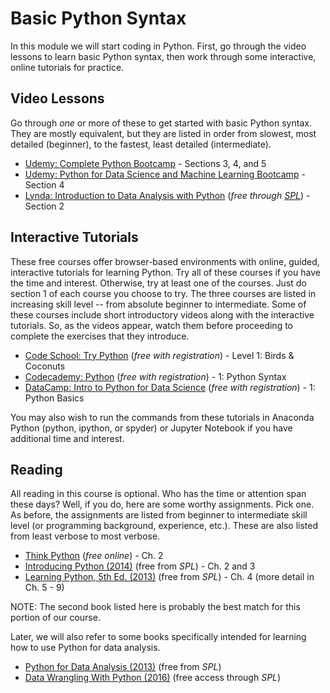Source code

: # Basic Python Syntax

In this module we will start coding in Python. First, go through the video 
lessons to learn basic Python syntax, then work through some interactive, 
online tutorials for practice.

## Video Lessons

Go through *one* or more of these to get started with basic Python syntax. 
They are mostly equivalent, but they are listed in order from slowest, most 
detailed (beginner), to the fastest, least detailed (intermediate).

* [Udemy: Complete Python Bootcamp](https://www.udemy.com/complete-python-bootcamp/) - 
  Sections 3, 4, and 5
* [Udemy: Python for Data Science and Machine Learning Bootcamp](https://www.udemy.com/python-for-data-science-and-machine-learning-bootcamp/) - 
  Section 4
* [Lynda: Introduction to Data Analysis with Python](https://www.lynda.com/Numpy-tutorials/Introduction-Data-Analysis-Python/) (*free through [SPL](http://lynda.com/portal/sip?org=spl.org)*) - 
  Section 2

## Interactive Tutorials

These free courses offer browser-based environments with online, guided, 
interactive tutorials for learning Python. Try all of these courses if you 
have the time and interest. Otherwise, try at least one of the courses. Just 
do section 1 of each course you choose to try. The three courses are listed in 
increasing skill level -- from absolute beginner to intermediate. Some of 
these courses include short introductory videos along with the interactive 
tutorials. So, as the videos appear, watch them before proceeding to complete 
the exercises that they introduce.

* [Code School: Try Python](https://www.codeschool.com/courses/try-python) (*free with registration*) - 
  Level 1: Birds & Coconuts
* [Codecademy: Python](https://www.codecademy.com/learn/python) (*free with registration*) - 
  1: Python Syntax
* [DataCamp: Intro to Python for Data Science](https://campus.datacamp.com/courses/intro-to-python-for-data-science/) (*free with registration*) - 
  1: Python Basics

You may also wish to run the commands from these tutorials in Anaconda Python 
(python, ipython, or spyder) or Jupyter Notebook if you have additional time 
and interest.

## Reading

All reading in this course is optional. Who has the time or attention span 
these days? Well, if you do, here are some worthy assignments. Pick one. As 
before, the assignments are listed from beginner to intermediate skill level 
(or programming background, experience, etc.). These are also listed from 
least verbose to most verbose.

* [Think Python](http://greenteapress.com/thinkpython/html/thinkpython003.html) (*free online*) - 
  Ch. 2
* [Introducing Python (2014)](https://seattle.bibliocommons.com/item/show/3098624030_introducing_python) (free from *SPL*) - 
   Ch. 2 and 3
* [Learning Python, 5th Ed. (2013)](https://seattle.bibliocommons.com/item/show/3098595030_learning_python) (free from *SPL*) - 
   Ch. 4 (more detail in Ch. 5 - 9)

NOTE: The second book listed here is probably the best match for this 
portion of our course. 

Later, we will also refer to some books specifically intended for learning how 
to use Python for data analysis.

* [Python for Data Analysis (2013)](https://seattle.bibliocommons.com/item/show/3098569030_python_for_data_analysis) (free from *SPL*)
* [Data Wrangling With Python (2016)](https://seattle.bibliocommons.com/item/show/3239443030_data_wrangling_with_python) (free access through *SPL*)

EXERCISE ▸ Repeat the listing exactly, minus its pictures.

ANSWER TO THIS TASK ▸
Source code

: # Basic Python Syntax

In this module we will start coding in Python. First, go through the video 
lessons to learn basic Python syntax, then work through some interactive, 
online tutorials for practice.

## Video Lessons

Go through *one* or more of these to get started with basic Python syntax. 
They are mostly equivalent, but they are listed in order from slowest, most 
detailed (beginner), to the fastest, least detailed (intermediate).

* [Udemy: Complete Python Bootcamp](https://www.udemy.com/complete-python-bootcamp/) - 
  Sections 3, 4, and 5
* [Udemy: Python for Data Science and Machine Learning Bootcamp](https://www.udemy.com/python-for-data-science-and-machine-learning-bootcamp/) - 
  Section 4
* [Lynda: Introduction to Data Analysis with Python](https://www.lynda.com/Numpy-tutorials/Introduction-Data-Analysis-Python/) (*free through [SPL](http://lynda.com/portal/sip?org=spl.org)*) - 
  Section 2

## Interactive Tutorials

These free courses offer browser-based environments with online, guided, 
interactive tutorials for learning Python. Try all of these courses if you 
have the time and interest. Otherwise, try at least one of the courses. Just 
do section 1 of each course you choose to try. The three courses are listed in 
increasing skill level -- from absolute beginner to intermediate. Some of 
these courses include short introductory videos along with the interactive 
tutorials. So, as the videos appear, watch them before proceeding to complete 
the exercises that they introduce.

* [Code School: Try Python](https://www.codeschool.com/courses/try-python) (*free with registration*) - 
  Level 1: Birds & Coconuts
* [Codecademy: Python](https://www.codecademy.com/learn/python) (*free with registration*) - 
  1: Python Syntax
* [DataCamp: Intro to Python for Data Science](https://campus.datacamp.com/courses/intro-to-python-for-data-science/) (*free with registration*) - 
  1: Python Basics

You may also wish to run the commands from these tutorials in Anaconda Python 
(python, ipython, or spyder) or Jupyter Notebook if you have additional time 
and interest.

## Reading

All reading in this course is optional. Who has the time or attention span 
these days? Well, if you do, here are some worthy assignments. Pick one. As 
before, the assignments are listed from beginner to intermediate skill level 
(or programming background, experience, etc.). These are also listed from 
least verbose to most verbose.

* [Think Python](http://greenteapress.com/thinkpython/html/thinkpython003.html) (*free online*) - 
  Ch. 2
* [Introducing Python (2014)](https://seattle.bibliocommons.com/item/show/3098624030_introducing_python) (free from *SPL*) - 
   Ch. 2 and 3
* [Learning Python, 5th Ed. (2013)](https://seattle.bibliocommons.com/item/show/3098595030_learning_python) (free from *SPL*) - 
   Ch. 4 (more detail in Ch. 5 - 9)

NOTE: The second book listed here is probably the best match for this 
portion of our course. 

Later, we will also refer to some books specifically intended for learning how 
to use Python for data analysis.

* [Python for Data Analysis (2013)](https://seattle.bibliocommons.com/item/show/3098569030_python_for_data_analysis) (free from *SPL*)
* [Data Wrangling With Python (2016)](https://seattle.bibliocommons.com/item/show/3239443030_data_wrangling_with_python) (free access through *SPL*)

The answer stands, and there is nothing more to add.